EXERCISE: Those lines of the following listing which contain the string "textcolor" should be returned.

SUPPLIED ENTRIES:

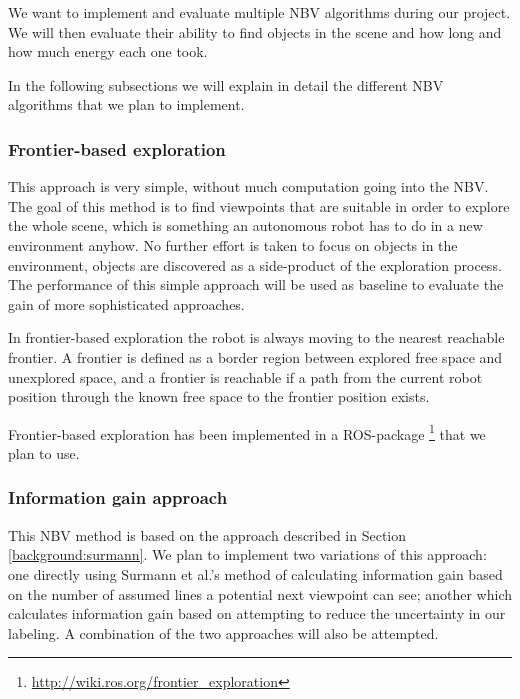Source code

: \documentclass[a4paper,11pt,english]{article}
\begin{document}
We want to implement and evaluate multiple NBV algorithms during our project.
We will then evaluate their ability to find objects in the scene and how long and how much energy each one took.

In the following subsections we will explain in detail the different NBV algorithms that we plan to implement.

\subsubsection{Frontier-based exploration}
This approach is very simple, without much computation going into the NBV.
The goal of this method is to find viewpoints that are suitable in order to explore the whole scene, which is something an autonomous robot has to do in a new environment anyhow.
No further effort is taken to focus on objects in the environment, objects are discovered as a side-product of the exploration process.
The performance of this simple approach will be used as baseline to evaluate the gain of more sophisticated approaches.

In frontier-based exploration the robot is always moving to the nearest reachable frontier.
A frontier is defined as a border region between explored free space and unexplored space, and a frontier is reachable if a path from the current robot position through the known free space to the frontier position exists.

Frontier-based exploration has been implemented in a ROS-package \footnote{\url{http://wiki.ros.org/frontier_exploration}} that we plan to use.

\subsubsection{Information gain approach}
This NBV method is based on the approach described in Section \ref{background:surmann}.
We plan to implement two variations of this approach: one directly using Surmann et al.'s method of calculating information gain based on the number of assumed lines a potential next viewpoint can see; another which calculates information gain based on attempting to reduce the uncertainty in our labeling.
A combination of the two approaches will also be attempted.
\end{document}
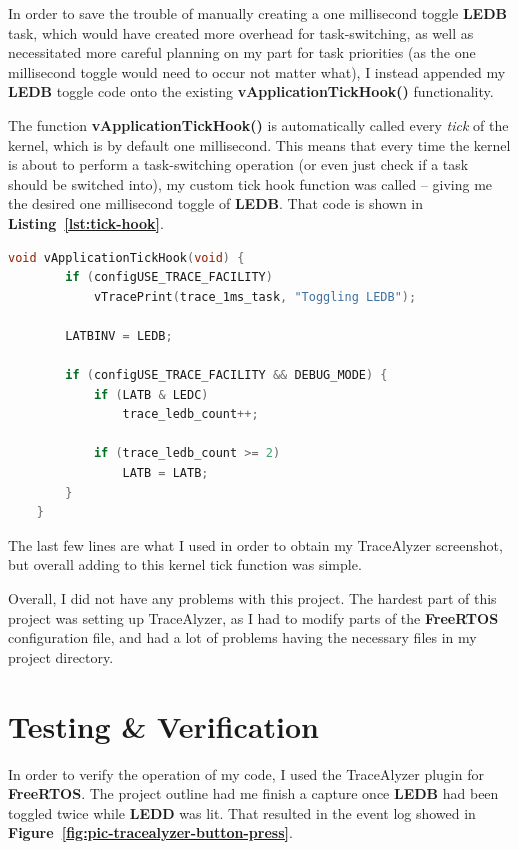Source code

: \documentclass[a4paper, 12pt]{article}
\begin{document}
In order to save the trouble of manually creating a one millisecond toggle \textbf{LEDB} task, which would have created more overhead for task-switching, as well as necessitated more careful planning on my part for task priorities (as the one millisecond toggle would need to occur not matter what), I instead appended my \textbf{LEDB} toggle code onto the existing \textbf{vApplicationTickHook()} functionality.

The function \textbf{vApplicationTickHook()} is automatically called every \textit{tick} of the kernel, which is by default one millisecond. This means that every time the kernel is about to perform a task-switching operation (or even just check if a task should be switched into), my custom tick hook function was called -- giving me the desired one millisecond toggle of \textbf{LEDB}. That code is shown in \textbf{Listing~\ref{lst:tick-hook}}.

\begin{mdframed}[backgroundcolor=code-gray, roundcorner=10pt,
								innerleftmargin=5, innertopmargin=5, innerbottommargin=5]	
	\begin{lstlisting}[language=C, caption=Tick Hook 'Task', tabsize=2, label={lst:tick-hook}]
	void vApplicationTickHook(void) {
		if (configUSE_TRACE_FACILITY) 
			vTracePrint(trace_1ms_task, "Toggling LEDB");
	
		LATBINV = LEDB;
	
		if (configUSE_TRACE_FACILITY && DEBUG_MODE) {
			if (LATB & LEDC)
				trace_ledb_count++;
	
			if (trace_ledb_count >= 2)
				LATB = LATB;
		}
	}
	\end{lstlisting}
	\end{mdframed}
	
The last few lines are what I used in order to obtain my TraceAlyzer screenshot, but overall adding to this kernel tick function was simple. 

Overall, I did not have any problems with this project. The hardest part of this project was setting up TraceAlyzer, as I had to modify parts of the \textbf{FreeRTOS} configuration file, and had a lot of problems having the necessary files in my project directory.
 
\section{Testing \& Verification}
In order to verify the operation of my code, I used the TraceAlyzer plugin for \textbf{FreeRTOS}. The project outline had me finish a capture once \textbf{LEDB} had been toggled twice while \textbf{LEDD} was lit. That resulted in the event log showed in \textbf{Figure~\ref{fig:pic-tracealyzer-button-press}}.
\end{document}
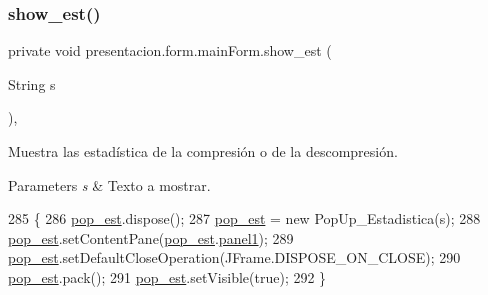 \subsubsection{\texorpdfstring{show\+\_\+est()}{show\_est()}}
{\footnotesize\ttfamily private void presentacion.\+form.\+main\+Form.\+show\+\_\+est (\begin{DoxyParamCaption}\item[{String}]{s }\end{DoxyParamCaption})\hspace{0.3cm}{\ttfamily [inline]}, {\ttfamily [private]}}



Muestra las estadística de la compresión o de la descompresión. 


\begin{DoxyParams}{Parameters}
{\em s} & Texto a mostrar. \\
\hline
\end{DoxyParams}

\begin{DoxyCode}
285                                     \{
286         \hyperlink{classpresentacion_1_1form_1_1mainForm_ae04f75ed65fa9e0347f645e877f6eb95}{pop\_est}.dispose();
287         \hyperlink{classpresentacion_1_1form_1_1mainForm_ae04f75ed65fa9e0347f645e877f6eb95}{pop\_est} = \textcolor{keyword}{new} PopUp\_Estadistica(s);
288         \hyperlink{classpresentacion_1_1form_1_1mainForm_ae04f75ed65fa9e0347f645e877f6eb95}{pop\_est}.setContentPane(\hyperlink{classpresentacion_1_1form_1_1mainForm_ae04f75ed65fa9e0347f645e877f6eb95}{pop\_est}.\hyperlink{classpresentacion_1_1form_1_1PopUp__Estadistica_ac276266d42b873f89883dd3a869feadf}{panel1});
289         \hyperlink{classpresentacion_1_1form_1_1mainForm_ae04f75ed65fa9e0347f645e877f6eb95}{pop\_est}.setDefaultCloseOperation(JFrame.DISPOSE\_ON\_CLOSE);
290         \hyperlink{classpresentacion_1_1form_1_1mainForm_ae04f75ed65fa9e0347f645e877f6eb95}{pop\_est}.pack();
291         \hyperlink{classpresentacion_1_1form_1_1mainForm_ae04f75ed65fa9e0347f645e877f6eb95}{pop\_est}.setVisible(\textcolor{keyword}{true});
292     \}
\end{DoxyCode}
\mbox{\label{classpresentacion_1_1form_1_1mainForm_aa71c48a8ef6eb2b3913dd665e5439538}} 
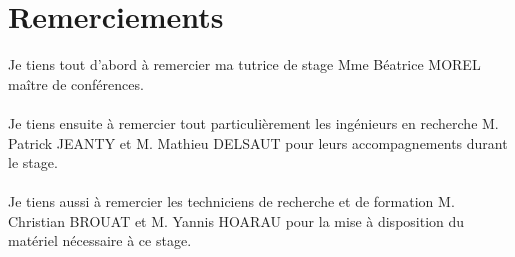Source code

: \documentclass[12pt,a4paper]{article}
\begin{document}
\section*{Remerciements}
\sf
Je tiens tout d'abord à remercier ma tutrice de stage Mme Béatrice MOREL maître de conférences.\\
~\\
Je tiens ensuite à remercier tout particulièrement les ingénieurs en recherche M. Patrick JEANTY et M. Mathieu DELSAUT pour leurs accompagnements durant le stage.\\
~\\
Je tiens aussi à remercier les techniciens de recherche et de formation M. Christian BROUAT et M. Yannis HOARAU pour la mise à disposition du matériel nécessaire à ce stage.
 
 
~


\newpage







\thispagestyle{empty}
\renewcommand{\contentsname}{Sommaire}
\tableofcontents
\newpage

\newpage
\end{document}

RESPONSE TO THIS TASK:
287         \hyperlink{classpresentacion_1_1form_1_1mainForm_ae04f75ed65fa9e0347f645e877f6eb95}{pop\_est} = \textcolor{keyword}{new} PopUp\_Estadistica(s);
291         \hyperlink{classpresentacion_1_1form_1_1mainForm_ae04f75ed65fa9e0347f645e877f6eb95}{pop\_est}.setVisible(\textcolor{keyword}{true});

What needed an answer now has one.